Records provided:
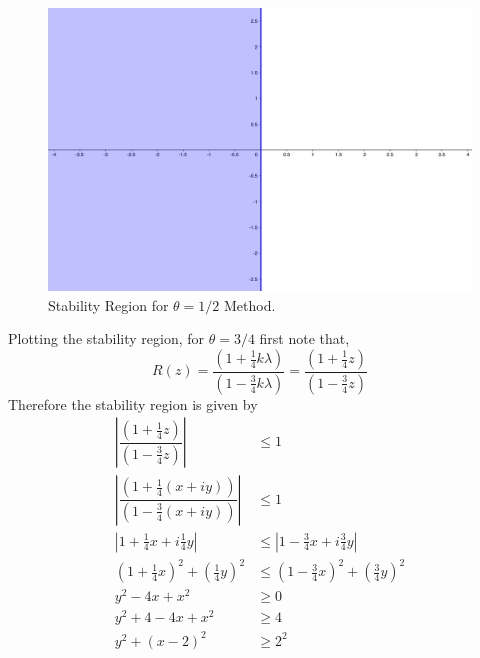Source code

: \documentclass[12pt]{article}
\makeatletter
\theoremstyle{homework}
\newenvironment{exercise}[1]
{\def\@currentlabel{#1}\exercisecore}
{\endexercisecore}
\makeatother
\begin{document}
\begin{exercise}{Problem P30}
\begin{enumerate}
    \begin{figure}[H]
      \begin{center}
        \caption{Stability Region for $\theta = 1/2$ Method.}
        \includegraphics[width=.80\textwidth]{theta3.png}
      \end{center}
     \end{figure}




    Plotting the stability region, for $\theta = 3/4$ first note that,
    \begin{equation*}
      R(z) = \dfrac{(1 + \frac{1}{4}k\lambda)}{ (1 - \frac{3}{4} k\lambda) } = \dfrac{(1 + \frac{1}{4}z)}{ (1 - \frac{3}{4} z) }
    \end{equation*}
    Therefore the stability region is given by 
    \begin{align*}
      \left|\dfrac{(1 + \frac{1}{4}z)}{ (1 - \frac{3}{4} z) }\right| &\leq 1\\
      \left|\dfrac{(1 + \frac{1}{4}(x + iy))}{ (1 - \frac{3}{4}(x + iy)) }\right| &\leq 1\\
      \left|1 + \frac{1}{4}x + i\frac{1}{4}y\right| &\leq \left|1 - \frac{3}{4}x + i\frac{3}{4}y\right|\\
      (1 + \frac{1}{4}x)^2 + (\frac{1}{4}y)^2 &\leq (1 - \frac{3}{4}x)^2 + (\frac{3}{4}y)^2\\
      y^2 - 4x + x^2 &\geq 0\\
      y^2 + 4 - 4x + x^2 &\geq 4\\
      y^2 + (x - 2)^2 &\geq 2^2
    \end{align*}


\end{enumerate}
\end{exercise}
\end{document}
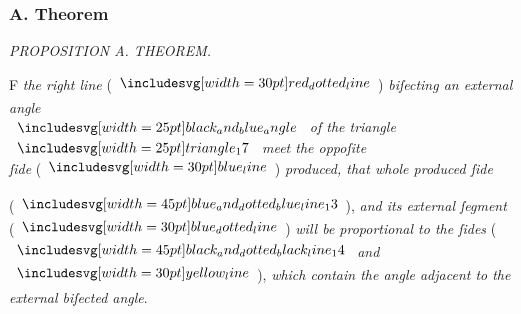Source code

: \documentclass[12pt,preview]{standalone}
\begin{document}
\subsubsection{A. Theorem}

\begin{minipage}[t]{0.64\textwidth}
    \vspace{0pt}

    \begin{center}
        \textit{PROPOSITION A. THEOREM.}\label{book6prA} \\
    \end{center}

    \hfill

    \begin{center}
        \raggedright \lettrine[lines=4, loversize=1, nindent=0pt]{}{}F \textit{the right line} (\hspace{-1ex}$\dottedredline$\hspace{-1ex}) \textit{biſecting an external angle}\\ $\img{black_and_blue_angle}$ \textit{of the triangle} $\img{triangle_17}$ \textit{meet the oppoſite\\ ſide} (\hspace{-1ex}$\blueline$\hspace{-1ex}) \textit{produced, that whole produced ſide}
    \end{center}
    \raggedright (\hspace{-1ex}$\bimg{blue_and_dotted_blue_line_13}$\hspace{-1ex}), \textit{and its external ſegment} (\hspace{-1ex}$\dottedblueline$\hspace{-1ex}) \textit{will be proportional to the ſides} (\hspace{-1ex}$\bimg{black_and_dotted_black_line_14}$ \textit{and} $\yellowline$\hspace{-1ex}), \textit{which contain the angle adjacent to the external biſected angle}.

    \hfill

    \hfill


\end{minipage}
\end{document}
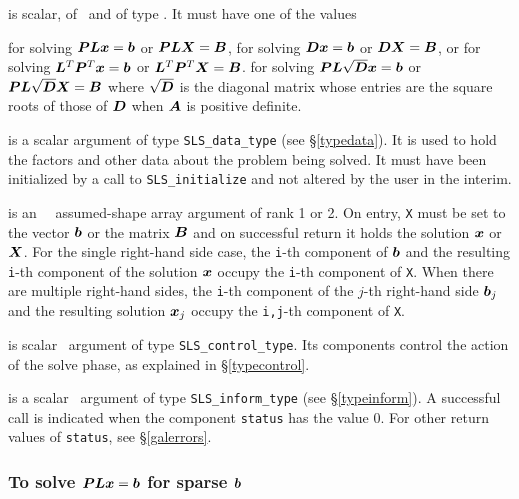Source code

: \documentclass{galahad}
\newcommand{\packagename}{SLS}
\begin{document}
\begin{description}
 is scalar, of \intentin\, and of type \character. It
must have one of the values
\begin{description}
 for solving $\bmP \bmL \bmx =  \bmb$ or
                     $\bmP \bmL \bmX =  \bmB$,
 for solving $\bmD \bmx =  \bmb$ or
                  $\bmD \bmX =  \bmB$, or
 for solving $\bmL^T \bmP^T \bmx =  \bmb$ or
                  $\bmL^T \bmP^T \bmX = \bmB$.
 for solving $\bmP \bmL \sqrt{\bmD} \bmx =  \bmb$ or
                  $\bmP \bmL \sqrt{\bmD} \bmX =  \bmB$
where $\sqrt{\bmD}$ is the diagonal matrix whose entries are the
square roots \hspace*{-4mm} of those of $\bmD$ when $\bmA$ is positive definite.

\end{description}

 is a scalar \intentinout argument of type
{\tt \packagename\_data\_type}
(see \S\ref{typedata}). It is used to hold the factors and other
data about the problem being solved.
It must have been initialized by a call to
{\tt \packagename\_ini\-tialize} and not altered by the user in the interim.

 is an \intentinout\ \realdp\ assumed-shape array argument of rank 1 or 2.
On entry, {\tt X} must be set
to the vector $\bmb$ or the matrix $\bmB$ and on successful return it holds
the solution $\bmx$ or $\bmX$. For the single right-hand side case, the
{\tt i}-th component of $\bmb$ and the resulting
{\tt i}-th component of the solution $\bmx$
occupy the {\tt i}-th component of {\tt X}. When there are multiple
right-hand sides, the
{\tt i}-th component of the $j$-th right-hand side $\bmb_j$
and the resulting solution $\bmx_j$ occupy the
{\tt i,j}-th component of {\tt X}.

 is scalar \intentin\ argument of type
{\tt \packagename\_control\_type}. Its components control the action
of the solve phase, as explained in
\S\ref{typecontrol}.

 is a scalar \intentinout\ argument of type
{\tt \packagename\_inform\_type}
(see \S\ref{typeinform}).
A successful call is indicated when the  component {\tt status} has the value 0.
For other return values of {\tt status}, see \S\ref{galerrors}.

\end{description}

\subsubsection{To solve $\bmP \bmL \bmx =  \bmb$ for sparse $\bmb$}
\label{sparse_solve}
\end{document}
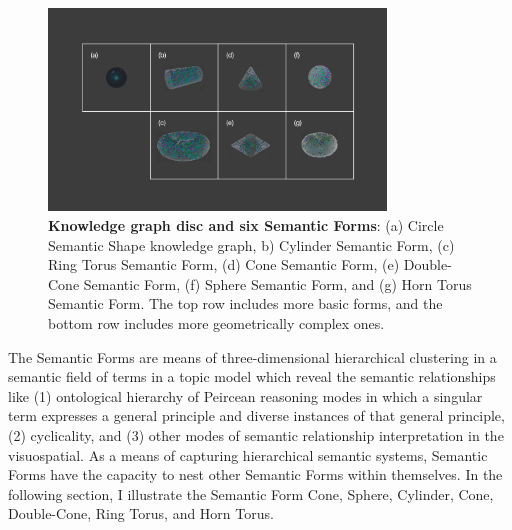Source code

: \begin{figure}[p] %
    \centering
    \includegraphics[width=0.8\textwidth]{figures/5.4.png}
       \caption[Knowledge graph disc and six Semantic Forms]{\textbf{Knowledge graph disc and six Semantic Forms}: (a) Circle Semantic Shape knowledge graph, b) Cylinder Semantic Form, (c) Ring Torus Semantic Form, (d) Cone Semantic Form, (e) Double-Cone Semantic Form, (f) Sphere Semantic Form, and (g) Horn Torus Semantic Form. The top row includes more basic forms, and the bottom row includes more geometrically complex ones.}
    \label{f5.4}
\end{figure}
\FloatBarrier
\par





The Semantic Forms are means of three-dimensional hierarchical clustering in a semantic field of terms in a topic model which reveal the semantic relationships like (1) ontological hierarchy of Peircean reasoning modes in which a singular term expresses a general principle and diverse instances of that general principle, (2) cyclicality, and (3) other modes of semantic relationship interpretation in the visuospatial. As a means of capturing hierarchical semantic systems, Semantic Forms have the capacity to nest other Semantic Forms within themselves. In the following section, I illustrate the Semantic Form Cone, Sphere, Cylinder, Cone, Double-Cone, Ring Torus, and Horn Torus.


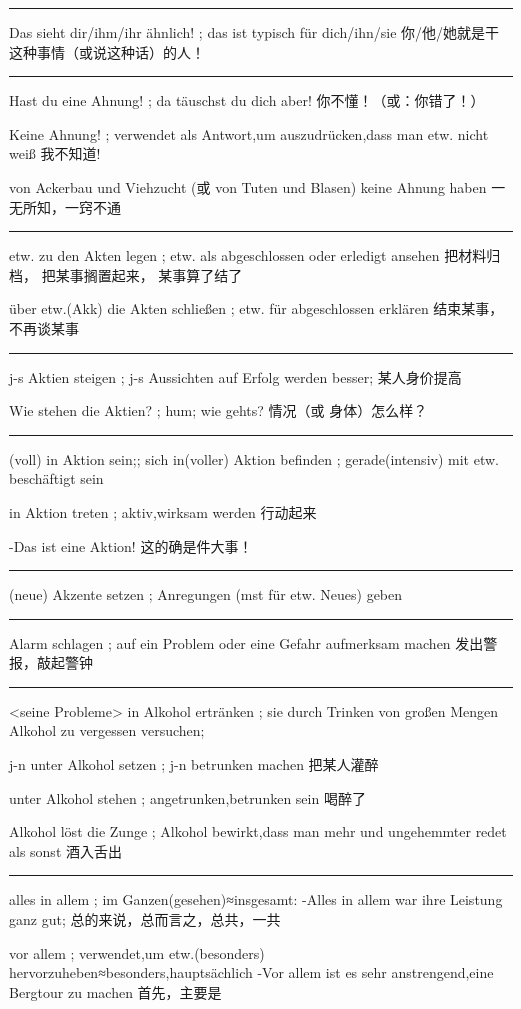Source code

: \noindent\rule{\textwidth}{1pt}  
Das sieht dir/ihm/ihr ähnlich! ; das ist typisch für dich/ihn/sie
你/他/她就是干这种事情（或说这种话）的人！

\noindent\rule{\textwidth}{1pt}  
Hast du eine Ahnung! ; da täuschst du dich aber!
你不懂！（或：你错了！）

Keine Ahnung! ; verwendet als Antwort,um auszudrücken,dass man etw. nicht weiß
我不知道!

von Ackerbau und Viehzucht (或 von Tuten und Blasen) keine Ahnung haben
一无所知，一窍不通

\noindent\rule{\textwidth}{1pt}  
etw. zu den Akten legen ; etw. als abgeschlossen oder erledigt ansehen
把材料归档， 把某事搁置起来， 某事算了结了

über etw.(Akk) die Akten schließen ; etw. für abgeschlossen erklären
结束某事，不再谈某事

\noindent\rule{\textwidth}{1pt}  
j-s Aktien steigen ; j-s Aussichten auf Erfolg werden besser;
某人身价提高

Wie stehen die Aktien? ; hum; wie gehts?
情况（或 身体）怎么样？

\noindent\rule{\textwidth}{1pt}  
(voll) in Aktion sein;; sich in(voller) Aktion befinden ; gerade(intensiv) mit etw. beschäftigt sein

in Aktion treten ; aktiv,wirksam werden
行动起来

-Das ist eine Aktion!
这的确是件大事！

\noindent\rule{\textwidth}{1pt}  
(neue) Akzente setzen ; Anregungen (mst für etw. Neues) geben

\noindent\rule{\textwidth}{1pt}  
Alarm schlagen ; auf ein Problem oder eine Gefahr aufmerksam machen
发出警报，敲起警钟

\noindent\rule{\textwidth}{1pt}  
<seine Probleme> in Alkohol ertränken ; sie durch Trinken von großen Mengen Alkohol zu vergessen versuchen;

j-n unter Alkohol setzen ; j-n betrunken machen
把某人灌醉

unter Alkohol stehen ; angetrunken,betrunken sein
喝醉了

Alkohol löst die Zunge ; Alkohol bewirkt,dass man mehr und ungehemmter redet als sonst
酒入舌出

\noindent\rule{\textwidth}{1pt}  
alles in allem ; im Ganzen(gesehen)≈insgesamt: 
-Alles in allem war ihre Leistung ganz gut;
总的来说，总而言之，总共，一共

vor allem ; verwendet,um etw.(besonders) hervorzuheben≈besonders,hauptsächlich
-Vor allem ist es sehr anstrengend,eine Bergtour zu machen
首先，主要是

Requirement: From the line containing "unter Alkohol stehen" through the last line of the records above, reproduce every line exactly.

Solution for this task:
unter Alkohol stehen ; angetrunken,betrunken sein
喝醉了

Alkohol löst die Zunge ; Alkohol bewirkt,dass man mehr und ungehemmter redet als sonst
酒入舌出

\noindent\rule{\textwidth}{1pt}  
alles in allem ; im Ganzen(gesehen)≈insgesamt: 
-Alles in allem war ihre Leistung ganz gut;
总的来说，总而言之，总共，一共

vor allem ; verwendet,um etw.(besonders) hervorzuheben≈besonders,hauptsächlich
-Vor allem ist es sehr anstrengend,eine Bergtour zu machen
首先，主要是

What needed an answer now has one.